He said to them, “Are you so foolish? Don't you understand that whatever goes into a person from outside cannot defile him? For it does not enter his heart but his stomach, and then goes out into the sewer.” (This means all foods are clean.) He said, “What comes out of a person defiles him. For from within, out of the human heart, come evil ideas, sexual immorality, theft, murder, adultery, greed, evil, deceit, debauchery, envy, slander, pride, and folly. All these evils come from within and defile a person.” (Mark 7:18-23, NET)

To reinforce that teaching, Allah gave a special vision to Peter, using him to convey the truth to the then largely Hebrew community of believers (Acts 10:1-48, 15:1-31).
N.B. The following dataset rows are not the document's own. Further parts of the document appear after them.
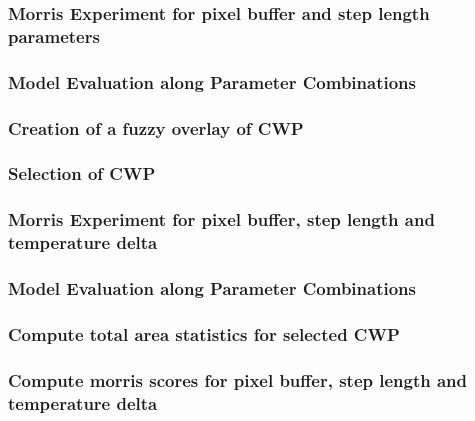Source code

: \subsubsection{Morris Experiment for pixel buffer and step length parameters}

\subsubsection{Model Evaluation along Parameter Combinations}


\subsubsection{Creation of a fuzzy overlay of CWP}

\subsubsection{Selection of CWP}

\subsubsection{Morris Experiment for pixel buffer, step length and temperature delta}

\subsubsection{Model Evaluation along Parameter Combinations}

\subsubsection{Compute total area statistics for selected CWP}

\subsubsection{Compute morris scores for pixel buffer, step length and temperature delta}





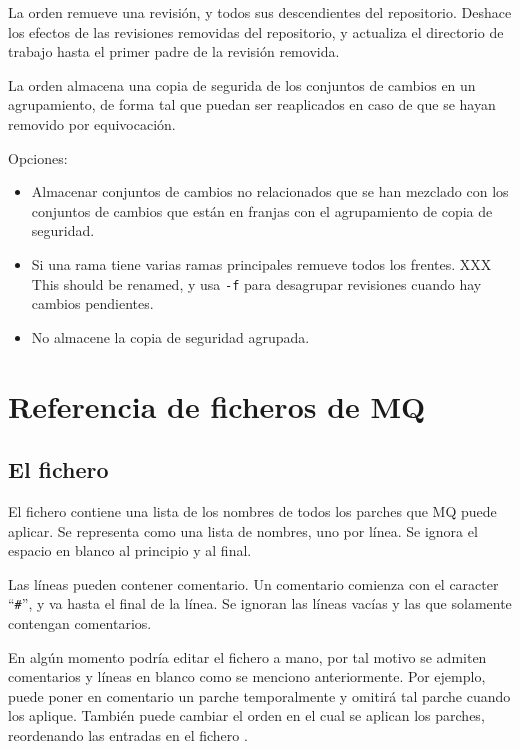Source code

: La orden  remueve una revisión, y todos sus descendientes
del repositorio.  Deshace los efectos de las revisiones removidas del
repositorio, y actualiza el directorio de trabajo hasta el primer
padre de la revisión removida.

La orden  almacena una copia de segurida de los conjuntos
de cambios en un agrupamiento, de forma tal que puedan ser reaplicados
en caso de que se hayan removido por equivocación.

Opciones:
\begin{itemize}
\item[\hgopt{strip}{-b}] Almacenar conjuntos de cambios no
  relacionados que se han mezclado con los conjuntos de cambios que
  están en franjas con el agrupamiento de copia de seguridad.
\item[\hgopt{strip}{-f}] Si una rama tiene varias ramas principales
  remueve todos los frentes. XXX This should be renamed, y usa
  \texttt{-f} para desagrupar revisiones cuando hay cambios pendientes.
\item[\hgopt{strip}{-n}] No almacene la copia de seguridad agrupada.
\end{itemize}

\section{Referencia de ficheros de MQ}

\subsection{El fichero }

El fichero  contiene una lista de los nombres de
todos los parches que MQ puede aplicar.  Se representa como una lista
de nombres, uno por línea.  Se ignora el espacio en blanco al
principio y al final.

Las líneas pueden contener comentario.  Un comentario comienza con el
caracter ``\texttt{\#}'', y va hasta el final de la línea.  Se ignoran
las líneas vacías y las que solamente contengan comentarios.

En algún momento podría editar el fichero  a mano,
por tal motivo se admiten comentarios y líneas en blanco como se
menciono anteriormente.  Por ejemplo, puede poner en comentario un
parche temporalmente y  omitirá tal parche cuando
los aplique.  También puede cambiar el orden en el cual se aplican los
parches, reordenando las entradas en el fichero .

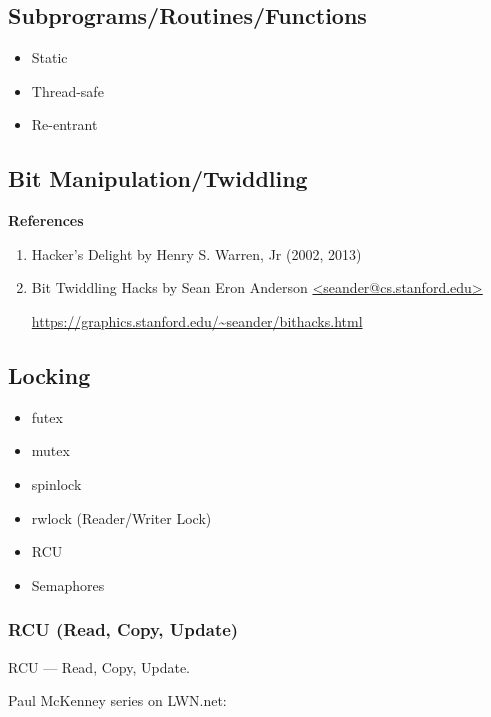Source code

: \documentclass[12pt,a4paper]{article}
\begin{document}
\subsection{Subprograms/Routines/Functions}

\begin{itemize}
\item Static
\item Thread-safe
\item Re-entrant
\end{itemize}

\subsection{Bit Manipulation/Twiddling}

\textbf{References}

\begin{enumerate}
\item Hacker's Delight by Henry S. Warren, Jr (2002, 2013)

\item Bit Twiddling Hacks by Sean Eron Anderson \url{<seander@cs.stanford.edu>}

    \small
    \url{https://graphics.stanford.edu/~seander/bithacks.html}

\end{enumerate}

\subsection{Locking}

\begin{itemize}
\item futex
\item mutex
\item spinlock
\item rwlock (Reader/Writer Lock)
\item RCU
\item Semaphores
\end{itemize}

\subsubsection{RCU (Read, Copy, Update)}

RCU --- Read, Copy, Update.

Paul McKenney series on LWN.net:
\end{document}
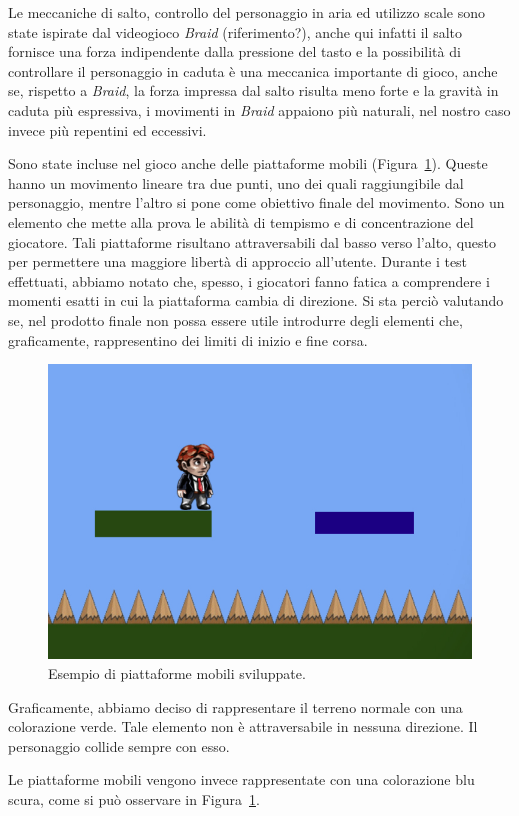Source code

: Le meccaniche di salto, controllo del personaggio in aria ed utilizzo scale sono state ispirate dal videogioco \textit{Braid} (riferimento?), anche qui infatti il salto fornisce una forza indipendente dalla pressione del tasto e la possibilità di controllare il personaggio in caduta è una meccanica importante di gioco, anche se, rispetto a \textit{Braid}, la forza impressa dal salto risulta meno forte e la gravità in caduta più espressiva, i movimenti in \textit{Braid} appaiono più naturali, nel nostro caso invece più repentini ed eccessivi.

Sono state incluse nel gioco anche delle piattaforme mobili (Figura~\ref{fig:platform_piattaforme_mobili}). Queste hanno un movimento lineare tra due punti, uno dei quali raggiungibile dal personaggio, mentre l’altro si pone come obiettivo finale del movimento. Sono un elemento che mette alla prova le abilità di tempismo e di concentrazione del giocatore. Tali piattaforme risultano attraversabili dal basso verso l’alto, questo per permettere una maggiore libertà di approccio all’utente.
Durante i test effettuati, abbiamo notato che, spesso, i giocatori fanno fatica a comprendere i momenti esatti in cui la piattaforma cambia di direzione. Si sta perciò valutando se, nel prodotto finale non possa essere utile introdurre degli elementi che, graficamente, rappresentino dei limiti di inizio e fine corsa.

\begin{figure}%
	\centering
	\includegraphics[width= 0.6\columnwidth]{images/gameDesign/07.jpg}
	\caption{Esempio di piattaforme mobili sviluppate.}
	\label{fig:platform_piattaforme_mobili}
\end{figure}

Graficamente, abbiamo deciso di rappresentare il terreno normale con una colorazione verde. Tale elemento non è attraversabile in nessuna direzione. Il personaggio collide sempre con esso.

Le piattaforme mobili vengono invece rappresentate con una colorazione blu scura, come si può osservare in Figura~\ref{fig:platform_piattaforme_mobili}.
Sadly, instead of uniting all people in appreciation for and dependence upon Allah, our beliefs about food often divide us. True believers in Allah are more concerned with others than with their own diet. They set aside their natural preferences and social practices in order to love others (1 Corinthians 8:1-13). We need to probe the motivations behind our dietary habits. When it comes to food, we humans can be tremendous hypocrites. If our choice of diet makes us proud, we are hurting not only others, but we damage our own relationship with Allah. As Isa's great emissary Paul said:

The one who eats everything must not treat with contempt the one who does not, and the one who does not eat everything must not judge the one who does, for God has accepted them. (Romans 14:3)

There is also the issue of health. Some of us can't tolerate certain foods and we should avoid them. More often, however, we lack self-control and eat poorly or in excess, turning Allah's gifts into an expression of selfishness and even a means of personal suffering.

Finally, the Injil says that we will eat in heaven (Luke 14:15; Revelation 19:9). Hooray! There, food will never be misused again. Allah has the best ideas.